The development of sustainable and eco-friendly energy sources is of utmost importance for reducing pollution and addressing the challenges posed by fossil fuel consumption and global warming. Membrane-based energy generation and storage systems, such as fuel cells, redox flow batteries, and reverse electrodialysis (RED), have emerged as promising alternatives with minimal environmental impacts. Ion-exchange membranes (IEMs) are central to the operation of these systems and play a critical role in enabling selective ion transport. Therefore, there is a growing need for IEMs that exhibit high ionic conductivity and selectivity, as well as desirable mechanical properties and scalability. However, the most widely used ion exchange membranes are made of synthetic polymers, which are difficult to biodegrade and do not agree with the sustainable industry. Waste management is another environmental problem that needs to be addressed. Therefore, in this study, IEMs were fabricated from cellulose, which is recycled from the shells of waste sea squirts that hold the headline owing to difficulties in disposal, leading to landfilling.
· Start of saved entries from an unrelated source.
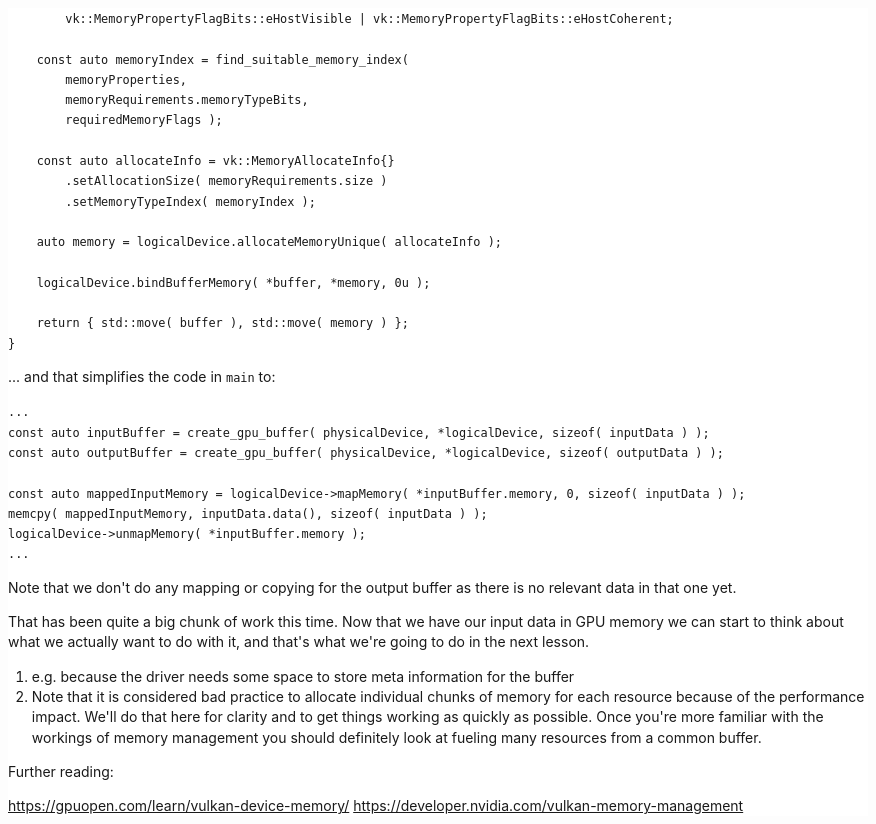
 ```
        vk::MemoryPropertyFlagBits::eHostVisible | vk::MemoryPropertyFlagBits::eHostCoherent;
    
    const auto memoryIndex = find_suitable_memory_index( 
        memoryProperties, 
        memoryRequirements.memoryTypeBits, 
        requiredMemoryFlags );

    const auto allocateInfo = vk::MemoryAllocateInfo{}
        .setAllocationSize( memoryRequirements.size )
        .setMemoryTypeIndex( memoryIndex );

    auto memory = logicalDevice.allocateMemoryUnique( allocateInfo );
    
    logicalDevice.bindBufferMemory( *buffer, *memory, 0u );

    return { std::move( buffer ), std::move( memory ) };
}
```
... and that simplifies the code in `main` to:
```
...
const auto inputBuffer = create_gpu_buffer( physicalDevice, *logicalDevice, sizeof( inputData ) );
const auto outputBuffer = create_gpu_buffer( physicalDevice, *logicalDevice, sizeof( outputData ) );
        
const auto mappedInputMemory = logicalDevice->mapMemory( *inputBuffer.memory, 0, sizeof( inputData ) );
memcpy( mappedInputMemory, inputData.data(), sizeof( inputData ) );    
logicalDevice->unmapMemory( *inputBuffer.memory );
...
```
Note that we don't do any mapping or copying for the output buffer as there is no relevant data in that one yet.

That has been quite a big chunk of work this time. Now that we have our input data in GPU memory we can start to think about what we actually want to do with it, and that's what we're going to do in the next lesson.

1. e.g. because the driver needs some space to store meta information for the buffer
2. Note that it is considered bad practice to allocate individual chunks of memory for each resource because of the performance impact. We'll do that here for clarity and to get things working as quickly as possible. Once you're more familiar with the workings of memory management you should definitely look at fueling many resources from a common buffer.

Further reading:

https://gpuopen.com/learn/vulkan-device-memory/
https://developer.nvidia.com/vulkan-memory-management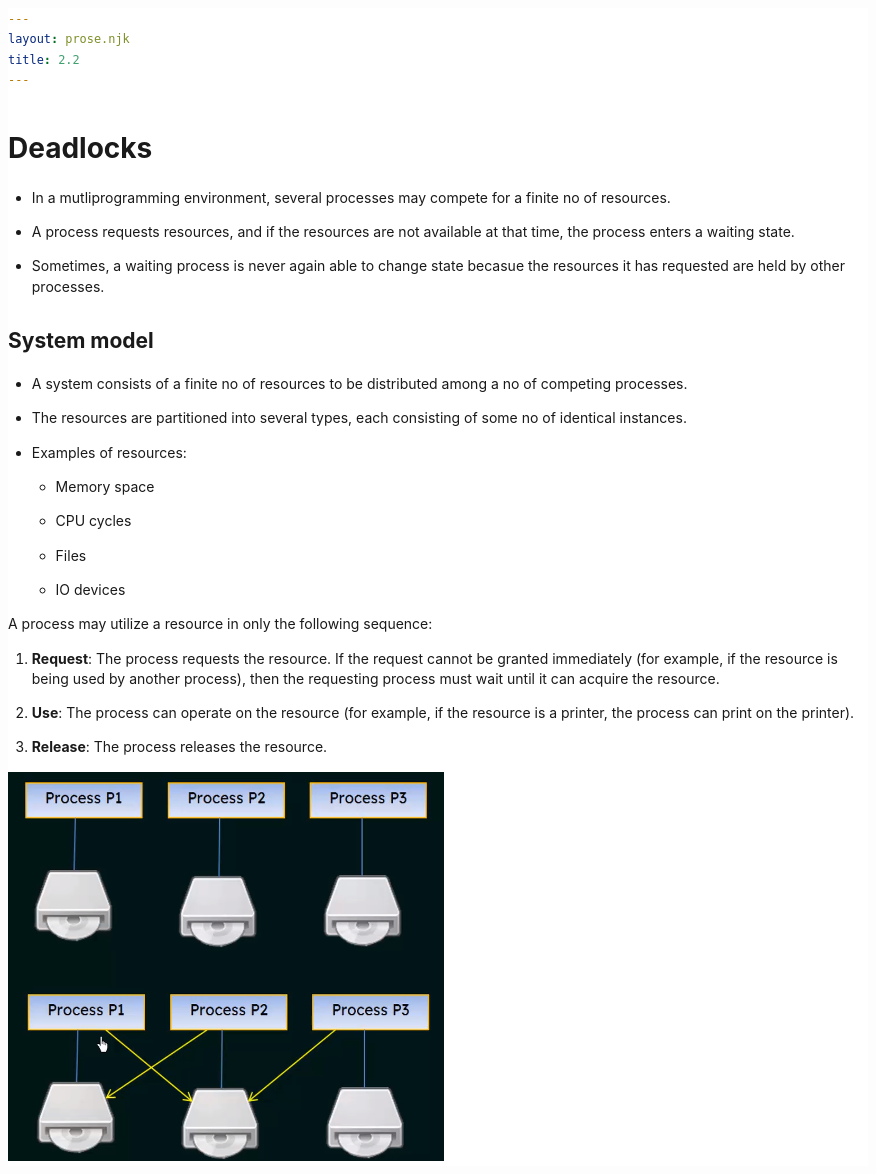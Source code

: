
 ```yaml
---
layout: prose.njk
title: 2.2
---
```


# Deadlocks

- In a mutliprogramming environment, several processes may compete for a finite no of resources.

- A process requests resources, and if the resources are not available at that time, the process enters a waiting state.

- Sometimes, a waiting process is never again able to change state becasue the resources it has requested are held by other processes.

## System model

- A system consists of a finite no of resources to be distributed among a no of competing processes.

- The resources are partitioned into several types, each consisting of some no of identical instances.

- Examples of resources:

  - Memory space

  - CPU cycles

  - Files

  - IO devices

A process may utilize a resource in only the following sequence:

1. **Request**: The process requests the resource. If the request
   cannot be granted immediately (for example, if the resource is
   being used by another process), then the requesting process
   must wait until it can acquire the resource.

2. **Use**: The process can operate on the resource (for example, if
   the resource is a printer, the process can print on the printer).

3. **Release**: The process releases the resource.

![](/images/2022-01-31-22-44-17-image.png)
For better stability, aramid nanofibers (ANFs) are used as reinforcements in the preparation of composite membranes. Various IEMs with different ANF contents were synthesized and characterized in terms of their chemical compositions and electrochemical performances using a half-system RED unit cell. These results highlight the potential of recycled biodegradable cellulose/aramid nanofiber IEMs as ion-exchange membranes for osmotic power generation.